What to do
Repeat every entry exactly as it stands. Omit the images.

-------

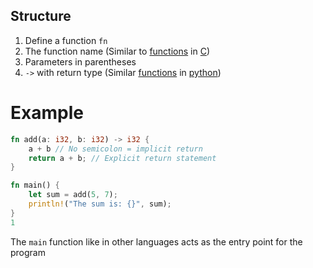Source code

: ## Structure

1. Define a function `fn` 
2. The function name (Similar to [functions](computer-science/docs/c/functions.md) in [C](contents-c.md))
3. Parameters in parentheses
4. `->` with return type (Similar [functions](computer-science/docs/python/functions.md) in [python](contents-python.md))



# Example

```rust
fn add(a: i32, b: i32) -> i32 {
    a + b // No semicolon = implicit return
    return a + b; // Explicit return statement
}

fn main() {
    let sum = add(5, 7);
    println!("The sum is: {}", sum);
}
1
```


The `main` function like in other languages acts as the entry point for the program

-------

Exercise solution
Source code

: ## Structure

1. Define a function `fn` 
2. The function name (Similar to [functions](computer-science/docs/c/functions.md) in [C](contents-c.md))
3. Parameters in parentheses
4. `->` with return type (Similar [functions](computer-science/docs/python/functions.md) in [python](contents-python.md))



# Example

```rust
fn add(a: i32, b: i32) -> i32 {
    a + b // No semicolon = implicit return
    return a + b; // Explicit return statement
}

fn main() {
    let sum = add(5, 7);
    println!("The sum is: {}", sum);
}
1
```


The `main` function like in other languages acts as the entry point for the program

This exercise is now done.